While I’m spending some time with the new baby, I’m sharing some of my older recipes that I developed for different companies over the years.
This recipe was developed for Pillsbury.com
Cinnamon Pecan Pinwheels
- 1 packages (12 oz) Pillsbury refrigerated Big & Buttery crescent dinner rolls
- 1/4 cup melted butter
- 1/2 cup packed brown sugar
- 2 teaspoons cinnamon
- 1/2 chopped pecans
Preheat oven to 350°. Spray a cookie sheet with non-stick cooking spray or line it with parchment paper.

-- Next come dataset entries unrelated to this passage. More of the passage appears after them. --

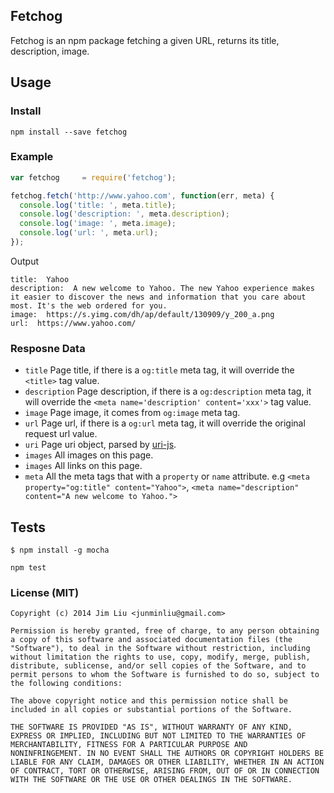 
## Fetchog

Fetchog is an npm package fetching a given URL, returns its title, description, image.

## Usage

### Install
```
npm install --save fetchog
```


### Example
```js
var fetchog     = require('fetchog');

fetchog.fetch('http://www.yahoo.com', function(err, meta) {
  console.log('title: ', meta.title);
  console.log('description: ', meta.description);
  console.log('image: ', meta.image);
  console.log('url: ', meta.url);
});
```

Output
```
title:  Yahoo
description:  A new welcome to Yahoo. The new Yahoo experience makes it easier to discover the news and information that you care about most. It's the web ordered for you.
image:  https://s.yimg.com/dh/ap/default/130909/y_200_a.png
url:  https://www.yahoo.com/
```

### Resposne Data

* `title` Page title, if there is a `og:title` meta tag, it will override the `<title>` tag value.
* `description` Page description, if there is a `og:description` meta tag, it will override the `<meta name='description' content='xxx'>` tag value.
* `image` Page image, it comes from `og:image` meta tag.
* `url` Page url, if there is a `og:url` meta tag, it will override the original request url value.
* `uri` Page uri object, parsed by [uri-js](https://github.com/garycourt/uri-js).
* `images` All images on this page.
* `images` All links on this page.
* `meta` All the meta tags that with a `property` or `name` attribute. e.g `<meta property="og:title" content="Yahoo">`, `<meta name="description" content="A new welcome to Yahoo.">`

## Tests

```
$ npm install -g mocha
```

```
npm test
```

### License (MIT)

```
Copyright (c) 2014 Jim Liu <junminliu@gmail.com>

Permission is hereby granted, free of charge, to any person obtaining
a copy of this software and associated documentation files (the
"Software"), to deal in the Software without restriction, including
without limitation the rights to use, copy, modify, merge, publish,
distribute, sublicense, and/or sell copies of the Software, and to
permit persons to whom the Software is furnished to do so, subject to
the following conditions:

The above copyright notice and this permission notice shall be
included in all copies or substantial portions of the Software.

THE SOFTWARE IS PROVIDED "AS IS", WITHOUT WARRANTY OF ANY KIND,
EXPRESS OR IMPLIED, INCLUDING BUT NOT LIMITED TO THE WARRANTIES OF
MERCHANTABILITY, FITNESS FOR A PARTICULAR PURPOSE AND
NONINFRINGEMENT. IN NO EVENT SHALL THE AUTHORS OR COPYRIGHT HOLDERS BE
LIABLE FOR ANY CLAIM, DAMAGES OR OTHER LIABILITY, WHETHER IN AN ACTION
OF CONTRACT, TORT OR OTHERWISE, ARISING FROM, OUT OF OR IN CONNECTION
WITH THE SOFTWARE OR THE USE OR OTHER DEALINGS IN THE SOFTWARE.
```

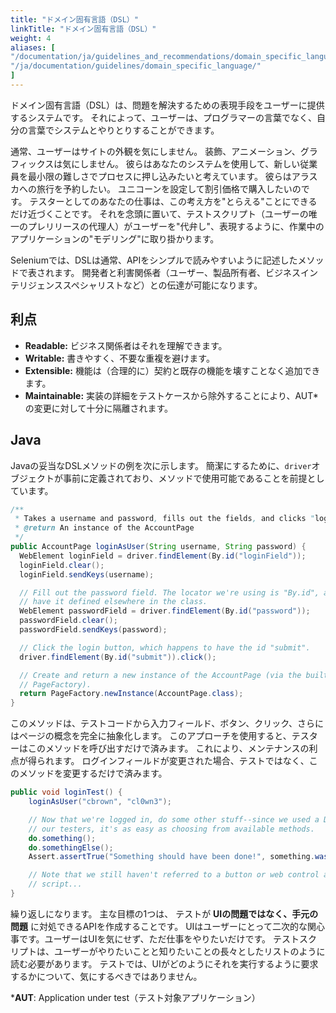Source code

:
 ```yaml
---
title: "ドメイン固有言語（DSL）"
linkTitle: "ドメイン固有言語（DSL）"
weight: 4
aliases: [
"/documentation/ja/guidelines_and_recommendations/domain_specific_language/",
"/ja/documentation/guidelines/domain_specific_language/"
]
---
```


ドメイン固有言語（DSL）は、問題を解決するための表現手段をユーザーに提供するシステムです。
それによって、ユーザーは、プログラマーの言葉でなく、自分の言葉でシステムとやりとりすることができます。

通常、ユーザーはサイトの外観を気にしません。
装飾、アニメーション、グラフィックスは気にしません。
彼らはあなたのシステムを使用して、新しい従業員を最小限の難しさでプロセスに押し込みたいと考えています。
彼らはアラスカへの旅行を予約したい。
ユニコーンを設定して割引価格で購入したいのです。
テスターとしてのあなたの仕事は、この考え方を"とらえる"ことにできるだけ近づくことです。
それを念頭に置いて、テストスクリプト（ユーザーの唯一のプレリリースの代理人）がユーザーを"代弁し"、表現するように、作業中のアプリケーションの"モデリング"に取り掛かります。

Seleniumでは、DSLは通常、APIをシンプルで読みやすいように記述したメソッドで表されます。
開発者と利害関係者（ユーザー、製品所有者、ビジネスインテリジェンススペシャリストなど）との伝達が可能になります。

## 利点

* **Readable:** ビジネス関係者はそれを理解できます。
* **Writable:** 書きやすく、不要な重複を避けます。
* **Extensible:** 機能は（合理的に）契約と既存の機能を壊すことなく追加できます。
* **Maintainable:** 実装の詳細をテストケースから除外することにより、AUT* の変更に対して十分に隔離されます。

## Java

Javaの妥当なDSLメソッドの例を次に示します。
簡潔にするために、`driver`オブジェクトが事前に定義されており、メソッドで使用可能であることを前提としています。

```java
/**
 * Takes a username and password, fills out the fields, and clicks "login".
 * @return An instance of the AccountPage
 */
public AccountPage loginAsUser(String username, String password) {
  WebElement loginField = driver.findElement(By.id("loginField"));
  loginField.clear();
  loginField.sendKeys(username);

  // Fill out the password field. The locator we're using is "By.id", and we should
  // have it defined elsewhere in the class.
  WebElement passwordField = driver.findElement(By.id("password"));
  passwordField.clear();
  passwordField.sendKeys(password);

  // Click the login button, which happens to have the id "submit".
  driver.findElement(By.id("submit")).click();

  // Create and return a new instance of the AccountPage (via the built-in Selenium
  // PageFactory).
  return PageFactory.newInstance(AccountPage.class);
}
```

このメソッドは、テストコードから入力フィールド、ボタン、クリック、さらにはページの概念を完全に抽象化します。
このアプローチを使用すると、テスターはこのメソッドを呼び出すだけで済みます。
これにより、メンテナンスの利点が得られます。
ログインフィールドが変更された場合、テストではなく、このメソッドを変更するだけで済みます。

```java
public void loginTest() {
    loginAsUser("cbrown", "cl0wn3");

    // Now that we're logged in, do some other stuff--since we used a DSL to support
    // our testers, it's as easy as choosing from available methods.
    do.something();
    do.somethingElse();
    Assert.assertTrue("Something should have been done!", something.wasDone());

    // Note that we still haven't referred to a button or web control anywhere in this
    // script...
}
```

繰り返しになります。
主な目標の1つは、 テストが **UIの問題ではなく、手元の問題** に対処できるAPIを作成することです。
UIはユーザーにとって二次的な関心事です。ユーザーはUIを気にせず、ただ仕事をやりたいだけです。
テストスクリプトは、ユーザーがやりたいことと知りたいことの長々としたリストのように読む必要があります。
テストでは、UIがどのようにそれを実行するように要求するかについて、気にするべきではありません。

***AUT**: Application under test（テスト対象アプリケーション）

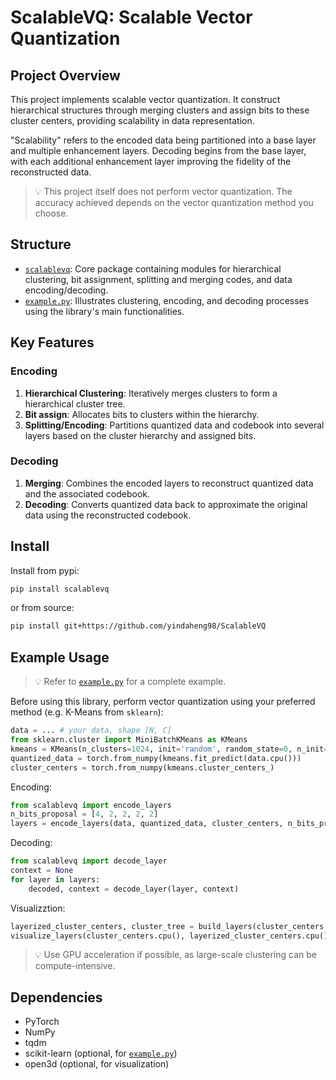 # ScalableVQ: Scalable Vector Quantization

## Project Overview

This project implements scalable vector quantization.
It construct hierarchical structures through merging clusters and assign bits to these cluster centers, providing scalability in data representation.

"Scalability" refers to the encoded data being partitioned into a base layer and multiple enhancement layers.
Decoding begins from the base layer, with each additional enhancement layer improving the fidelity of the reconstructed data.

>💡 This project itself does not perform vector quantization. The accuracy achieved depends on the vector quantization method you choose.

## Structure
- [`scalablevq`](./scalablevq): Core package containing modules for hierarchical clustering, bit assignment, splitting and merging codes, and data encoding/decoding.
- [`example.py`](./example.py): Illustrates clustering, encoding, and decoding processes using the library's main functionalities.

## Key Features

### Encoding

1. **Hierarchical Clustering**: Iteratively merges clusters to form a hierarchical cluster tree.
2. **Bit assign**: Allocates bits to clusters within the hierarchy.
3. **Splitting/Encoding**: Partitions quantized data and codebook into several layers based on the cluster hierarchy and assigned bits.

### Decoding
1. **Merging**: Combines the encoded layers to reconstruct quantized data and the associated codebook.
2. **Decoding**: Converts quantized data back to approximate the original data using the reconstructed codebook.

## Install

Install from pypi:
```sh
pip install scalablevq
```
or from source:
```sh
pip install git+https://github.com/yindaheng98/ScalableVQ
```

## Example Usage

>💡 Refer to [`example.py`](./example.py) for a complete example.

Before using this library, perform vector quantization using your preferred method (e.g. K-Means from `sklearn`):
```python
data = ... # your data, shape [N, C]
from sklearn.cluster import MiniBatchKMeans as KMeans
kmeans = KMeans(n_clusters=1024, init='random', random_state=0, n_init="auto")
quantized_data = torch.from_numpy(kmeans.fit_predict(data.cpu()))
cluster_centers = torch.from_numpy(kmeans.cluster_centers_)
```

Encoding:
```python
from scalablevq import encode_layers
n_bits_proposal = [4, 2, 2, 2, 2]
layers = encode_layers(data, quantized_data, cluster_centers, n_bits_proposal)
```

Decoding:
```python
from scalablevq import decode_layer
context = None
for layer in layers:
    decoded, context = decode_layer(layer, context)
```

Visualizztion:
```python
layerized_cluster_centers, cluster_tree = build_layers(cluster_centers, data, quantized_data, final_clusters=2**n_bits_proposal[0])
visualize_layers(cluster_centers.cpu(), layerized_cluster_centers.cpu(), cluster_tree, data=None)
```

>💡 Use GPU acceleration if possible, as large-scale clustering can be compute-intensive.

## Dependencies
- PyTorch  
- NumPy  
- tqdm
- scikit-learn (optional, for [`example.py`](./example.py))
- open3d (optional, for visualization)
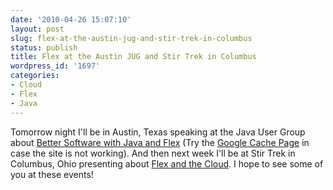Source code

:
```yaml
---
date: '2010-04-26 15:07:10'
layout: post
slug: flex-at-the-austin-jug-and-stir-trek-in-columbus
status: publish
title: Flex at the Austin JUG and Stir Trek in Columbus
wordpress_id: '1697'
categories:
- Cloud
- Flex
- Java
---
```


Tomorrow night I'll be in Austin, Texas speaking at the Java User Group about [Better Software with Java and Flex](http://www.austinjug.org/index.jsp?p=events-20100427) (Try the [Google Cache Page](http://74.125.155.132/search?q=cache:QJI7olGFWdoJ:www.austinjug.org/index.jsp%3Fp%3Devents-20100427+http://www.austinjug.org/index.jsp%3Fp%3Devents-20100427&hl=en&gl=us&strip=1) in case the site is not working).  And then next week I'll be at Stir Trek in Columbus, Ohio presenting about [Flex and the Cloud](http://stirtrek.com/Sessions.aspx).  I hope to see some of you at these events!
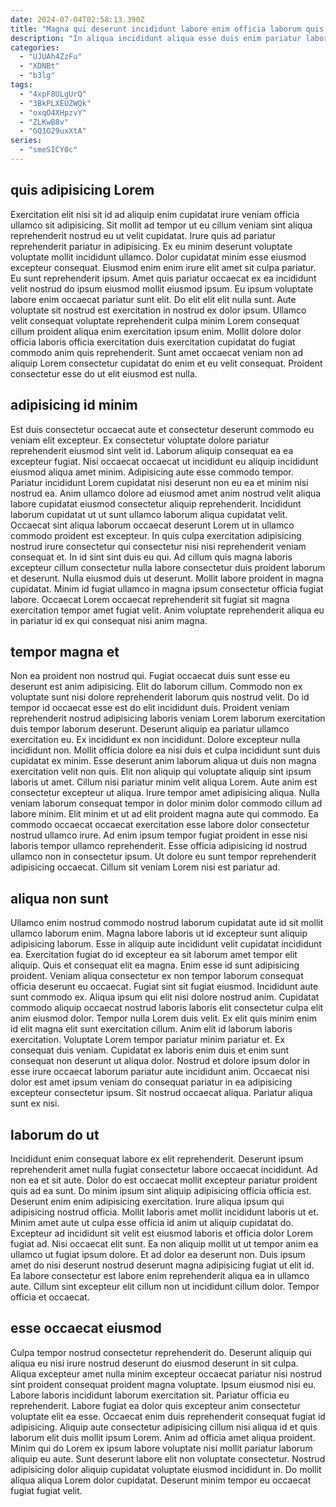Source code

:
 ```yaml
---
date: 2024-07-04T02:58:13.390Z
title: "Magna qui deserunt incididunt labore enim officia laborum quis consequat velit ut laboris esse consectetur cupidatat."
description: "In aliqua incididunt aliqua esse duis enim pariatur laborum anim aute occaecat. Veniam sunt velit velit elit magna aute aliquip qui exercitation et do est et eiusmod elit."
categories:
  - "UJUAh4ZzFu"
  - "XDNBt"
  - "b3lg"
tags:
  - "4xpF8ULgUrQ"
  - "3BkPLXEUZWQk"
  - "oxqO4XHpzvY"
  - "ZLKwB8v"
  - "GQ1O29uxXtA"
series:
  - "smeSICY0c"
---
```



## quis adipisicing Lorem

Exercitation elit nisi sit id ad aliquip enim cupidatat irure veniam officia ullamco sit adipisicing. Sit mollit ad tempor ut eu cillum veniam sint aliqua reprehenderit nostrud eu ut velit cupidatat. Irure quis ad pariatur reprehenderit pariatur in adipisicing. Ex eu minim deserunt voluptate voluptate mollit incididunt ullamco.
Dolor cupidatat minim esse eiusmod excepteur consequat. Eiusmod enim enim irure elit amet sit culpa pariatur. Eu sunt reprehenderit ipsum. Amet quis pariatur occaecat ex ea incididunt velit nostrud do ipsum eiusmod mollit eiusmod ipsum. Eu ipsum voluptate labore enim occaecat pariatur sunt elit. Do elit elit elit nulla sunt.
Aute voluptate sit nostrud est exercitation in nostrud ex dolor ipsum. Ullamco velit consequat voluptate reprehenderit culpa minim Lorem consequat cillum proident aliqua enim exercitation ipsum enim. Mollit dolore dolor officia laboris officia exercitation duis exercitation cupidatat do fugiat commodo anim quis reprehenderit. Sunt amet occaecat veniam non ad aliquip Lorem consectetur cupidatat do enim et eu velit consequat. Proident consectetur esse do ut elit eiusmod est nulla.

## adipisicing id minim

Est duis consectetur occaecat aute et consectetur deserunt commodo eu veniam elit excepteur. Ex consectetur voluptate dolore pariatur reprehenderit eiusmod sint velit id. Laborum aliquip consequat ea ea excepteur fugiat. Nisi occaecat occaecat ut incididunt eu aliquip incididunt eiusmod aliqua amet minim. Adipisicing aute esse commodo tempor. Pariatur incididunt Lorem cupidatat nisi deserunt non eu ea et minim nisi nostrud ea. Anim ullamco dolore ad eiusmod amet anim nostrud velit aliqua labore cupidatat eiusmod consectetur aliquip reprehenderit. Incididunt laborum cupidatat ut ut sunt ullamco laborum aliqua cupidatat velit.
Occaecat sint aliqua laborum occaecat deserunt Lorem ut in ullamco commodo proident est excepteur. In quis culpa exercitation adipisicing nostrud irure consectetur qui consectetur nisi nisi reprehenderit veniam consequat et. In id sint sint duis eu qui. Ad cillum quis magna laboris excepteur cillum consectetur nulla labore consectetur duis proident laborum et deserunt. Nulla eiusmod duis ut deserunt.
Mollit labore proident in magna cupidatat. Minim id fugiat ullamco in magna ipsum consectetur officia fugiat labore. Occaecat Lorem occaecat reprehenderit sit fugiat sit magna exercitation tempor amet fugiat velit. Anim voluptate reprehenderit aliqua eu in pariatur id ex qui consequat nisi anim magna.

## tempor magna et

Non ea proident non nostrud qui. Fugiat occaecat duis sunt esse eu deserunt est anim adipisicing. Elit do laborum cillum. Commodo non ex voluptate sunt nisi dolore reprehenderit laborum quis nostrud velit. Do id tempor id occaecat esse est do elit incididunt duis. Proident veniam reprehenderit nostrud adipisicing laboris veniam Lorem laborum exercitation duis tempor laborum deserunt. Deserunt aliquip ea pariatur ullamco exercitation eu. Ex incididunt ex non incididunt.
Dolore excepteur nulla incididunt non. Mollit officia dolore ea nisi duis et culpa incididunt sunt duis cupidatat ex minim. Esse deserunt anim laborum aliqua ut duis non magna exercitation velit non quis. Elit non aliquip qui voluptate aliquip sint ipsum laboris ut amet. Cillum nisi pariatur minim velit aliqua Lorem. Aute anim est consectetur excepteur ut aliqua. Irure tempor amet adipisicing aliqua. Nulla veniam laborum consequat tempor in dolor minim dolor commodo cillum ad labore minim.
Elit minim et ut ad elit proident magna aute qui commodo. Ea commodo occaecat occaecat exercitation esse labore dolor consectetur nostrud ullamco irure. Ad enim ipsum tempor fugiat proident in esse nisi laboris tempor ullamco reprehenderit. Esse officia adipisicing id nostrud ullamco non in consectetur ipsum. Ut dolore eu sunt tempor reprehenderit adipisicing occaecat. Cillum sit veniam Lorem nisi est pariatur ad.

## aliqua non sunt

Ullamco enim nostrud commodo nostrud laborum cupidatat aute id sit mollit ullamco laborum enim. Magna labore laboris ut id excepteur sunt aliquip adipisicing laborum. Esse in aliquip aute incididunt velit cupidatat incididunt ea. Exercitation fugiat do id excepteur ea sit laborum amet tempor elit aliquip. Quis et consequat elit ea magna. Enim esse id sunt adipisicing proident. Veniam aliqua consectetur ex non tempor laborum consequat officia deserunt eu occaecat. Fugiat sint sit fugiat eiusmod.
Incididunt aute sunt commodo ex. Aliqua ipsum qui elit nisi dolore nostrud anim. Cupidatat commodo aliquip occaecat nostrud laboris laboris elit consectetur culpa elit anim eiusmod dolor. Tempor nulla Lorem duis velit. Ex elit quis minim enim id elit magna elit sunt exercitation cillum. Anim elit id laborum laboris exercitation.
Voluptate Lorem tempor pariatur minim pariatur et. Ex consequat duis veniam. Cupidatat ex laboris enim duis et enim sunt consequat non deserunt ut aliqua dolor. Nostrud et dolore ipsum dolor in esse irure occaecat laborum pariatur aute incididunt anim. Occaecat nisi dolor est amet ipsum veniam do consequat pariatur in ea adipisicing excepteur consectetur ipsum. Sit nostrud occaecat aliqua. Pariatur aliqua sunt ex nisi.

## laborum do ut

Incididunt enim consequat labore ex elit reprehenderit. Deserunt ipsum reprehenderit amet nulla fugiat consectetur labore occaecat incididunt. Ad non ea et sit aute. Dolor do est occaecat mollit excepteur pariatur proident quis ad ea sunt. Do minim ipsum sint aliquip adipisicing officia officia est. Deserunt enim enim adipisicing exercitation.
Irure aliqua ipsum qui adipisicing nostrud officia. Mollit laboris amet mollit incididunt laboris ut et. Minim amet aute ut culpa esse officia id anim ut aliquip cupidatat do. Excepteur ad incididunt sit velit est eiusmod laboris et officia dolor Lorem fugiat ad. Nisi occaecat elit sunt. Ea non aliquip mollit ut ut tempor anim ea ullamco ut fugiat ipsum dolore. Et ad dolor ea deserunt non.
Duis ipsum amet do nisi deserunt nostrud deserunt magna adipisicing fugiat ut elit id. Ea labore consectetur est labore enim reprehenderit aliqua ea in ullamco aute. Cillum sint excepteur elit cillum non ut incididunt cillum dolor. Tempor officia et occaecat.

## esse occaecat eiusmod

Culpa tempor nostrud consectetur reprehenderit do. Deserunt aliquip qui aliqua eu nisi irure nostrud deserunt do eiusmod deserunt in sit culpa. Aliqua excepteur amet nulla minim excepteur occaecat pariatur nisi nostrud sint proident consequat proident magna voluptate. Ipsum eiusmod nisi eu. Labore laboris incididunt laborum exercitation sit. Pariatur officia eu reprehenderit.
Labore fugiat ea dolor quis excepteur anim consectetur voluptate elit ea esse. Occaecat enim duis reprehenderit consequat fugiat id adipisicing. Aliquip aute consectetur adipisicing cillum nisi aliqua id et quis laborum elit duis mollit ipsum Lorem. Anim ad officia amet aliqua proident. Minim qui do Lorem ex ipsum labore voluptate nisi mollit pariatur laborum aliquip eu aute.
Sunt deserunt labore elit non voluptate consectetur. Nostrud adipisicing dolor aliquip cupidatat voluptate eiusmod incididunt in. Do mollit aliqua aliqua Lorem dolor cupidatat. Deserunt minim tempor eu occaecat fugiat fugiat velit.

Unroll crescent roll dough onto work surface. Press edges together so that the perforated parts of the dough stick together. You will have two sections of dough. Brush both dough pieces with butter, leaving approximately 1/2 inch on one of the long edges of the dough that does not hove butter. Make sure this edge stays clean so the dough will seal.
Sprinkle dough with brown sugar, cinnamon and chopped pecans over the melted butter. Roll the dough tightly and seal the edge. Using a serrated knife, slice each dough pinwheel into 16 equal slices. Place slices on cookie sheet 2 – 3 inches apart.
Bake at 350° for 12 – 17 minutes, or until golden brown. Serve warm.